Friday, October 23, 2009

Liverpool Supporters Union Label 'Liars' Hicks & Gillett As Sole Culprits For Reds' Rut

It happens quite a lot nowadays in Liverpool. A man (or woman) walks into a room, bearing a small pin-badge on their clothing, and instantly gets the thumbs-up. The badge may be understated, but its emblem, and what it stands for, is most definitely not.

Arms outstretched, with a red scarf around his neck, Bill Shankly is captured forever in his most famous pose. It could not be a more apt symbol for the supporters' union which is keeping his name alive at Liverpool Football Club.

The Spirit of Shankly was formed in January 2008 in the Sandon pub, a stone's throw away from Anfield. Over 350 supporters crammed into the venue - the birthplace of Liverpool FC - that night, disillusioned at the direction in which their beloved club was heading. The UK had its first football supporters union.

Today, the Spirit of Shankly boasts 3,500 paid members, a figure that is increasing by the week. The group holds quarterly meetings to update members of progress and is coordinating numerous campaigns aimed at ousting the club's controversial co-owners, George Gillett and Tom Hicks.

Paul Gardner, the group's Community Liaison and Regeneration Officer, is one voice that aims to be heard in this current mini-crisis at Anfield, which came to a head with a fourth consecutive loss at home to Lyon. Not only did this throw Champions League qualification up in the air, but it also gave Rafa's current crop the unenviable distinction of having equalled a 22-and-a-half-year-old losing streak.

Speaking exclusively to Goal.com UK, Gardner is in no doubt of who is to blame for the current plight at Anfield.

"There are two culprits - Gillett and Hicks," he says. "They are the ones who put us into £245 million worth of debt, promised us a stadium which has not been built, took money out of the club to pay for their own expenses, and lied to us constantly."

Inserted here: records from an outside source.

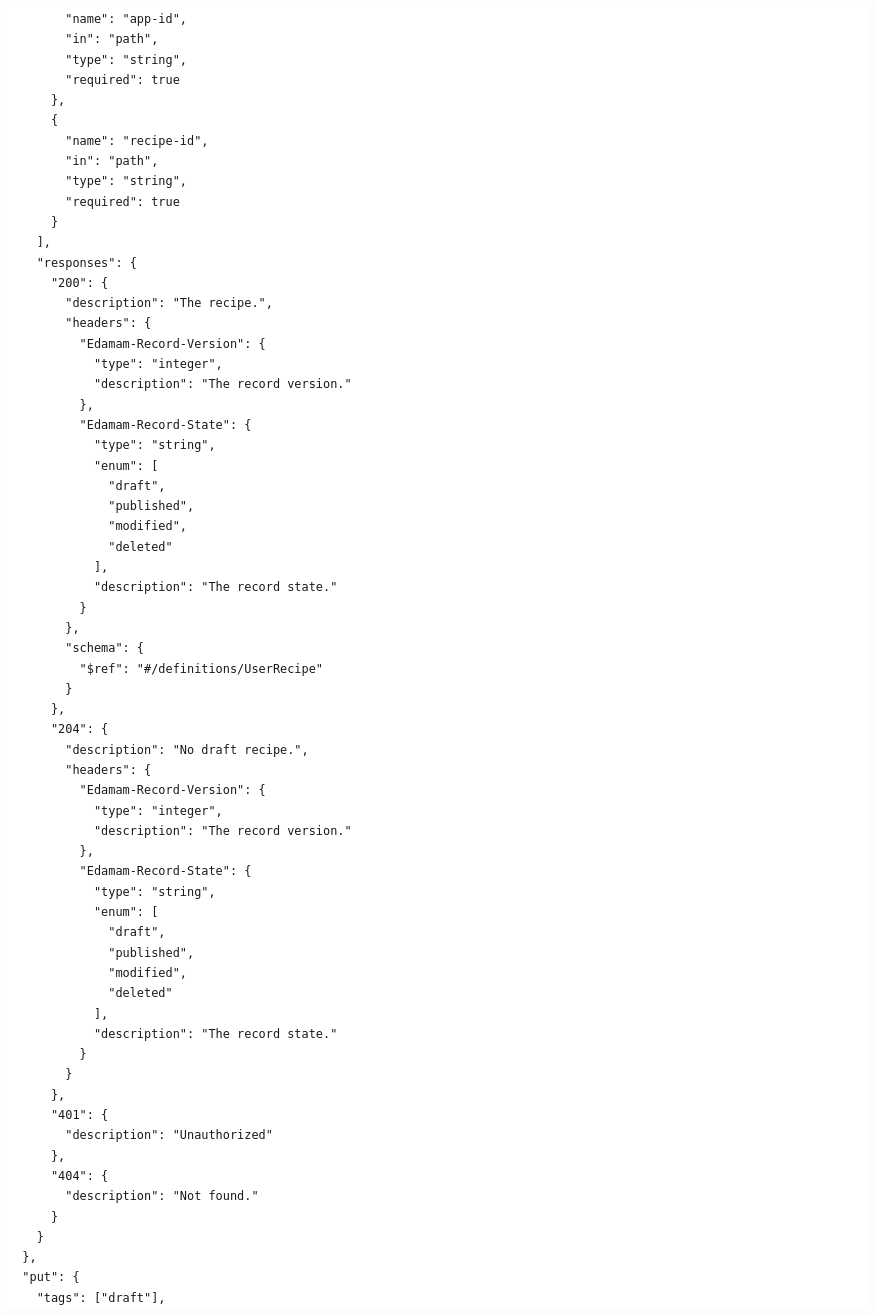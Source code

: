             "name": "app-id",
            "in": "path",
            "type": "string",
            "required": true
          },
          {
            "name": "recipe-id",
            "in": "path",
            "type": "string",
            "required": true
          }
        ],
        "responses": {
          "200": {
            "description": "The recipe.",
            "headers": {
              "Edamam-Record-Version": {
                "type": "integer",
                "description": "The record version."
              },
              "Edamam-Record-State": {
                "type": "string",
                "enum": [
                  "draft",
                  "published",
                  "modified",
                  "deleted"
                ],
                "description": "The record state."
              }
            },
            "schema": {
              "$ref": "#/definitions/UserRecipe"
            }
          },
          "204": {
            "description": "No draft recipe.",
            "headers": {
              "Edamam-Record-Version": {
                "type": "integer",
                "description": "The record version."
              },
              "Edamam-Record-State": {
                "type": "string",
                "enum": [
                  "draft",
                  "published",
                  "modified",
                  "deleted"
                ],
                "description": "The record state."
              }
            }
          },
          "401": {
            "description": "Unauthorized"
          },
          "404": {
            "description": "Not found."
          }
        }
      },
      "put": {
        "tags": ["draft"],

Gardner and his group plan a demonstration march to Anfield from the supporters' club this Sunday, ahead of the Reds' mammoth encounter with Manchester United. It is a fixture that Hicks is scheduled to attend, and Gardner expects the demonstration to attract significant support from the Liverpool fans.

"We are asking fans to email Gillett and Hicks," he explains, "to let them know how we feel and how we went them out of the club. There will be a march from the supporters club (on Breck Road) at 12 noon ahead of the Manchester United game on Sunday.

"We are calling all Liverpool fans - whether you have a ticket or not - to come down and support us. This is another chance to make our voices heard and help put more pressure on the owners to sell up."

The Spirit of Shankly is eager to stress, however, that their efforts to rid the club of its American co-owners is not simply down to a personal distaste for the duo. They have the club's wider interests at heart, and Gardner speaks of much longer-term aims for Liverpool.

"The club's identity, community links and fan interaction is what Liverpool is all about," he says. "Without those, we are just another club. We are special and unique for those reasons, and all we want is suitable owners who will not load our club with debt, or treat us as a plaything with a business model which is unsustainable.

"Obviously, the ultimate aim of the Spirit of Shankly is a fan-ownership situation. This is something that we, and the people at ShareLiverpool (a scheme which encourages Liverpool fans to pledge £500 in a bid to buy the club as part of a fan's trust) are striving for."

Some may have derided the efforts of groups such as Spirit of Shankly or indeed ShareLiverpool as pie-in-the-sky, but there is a steely determination about the way in which Gardner and his team are going about their business, and they hope for a breakthrough sooner rather than later.

"We want the owners out now," says Gardner, "We cannot afford to just sit back and wait until they get bored, or into too much trouble. That is why we are arranging our banners and our marches and all the other things. If we sit back and wait, we could be another Leeds or Newcastle, in administration and falling down the leagues. That is not an option we even wish to think about."

The Manchester United fixture on Sunday already feels like the most important in Rafa Benitez's five years on Merseyside. For the Spirit of Shankly group, and their American nemesis, it is just the latest round in an ongoing battle, one which the supporters' union expects to win.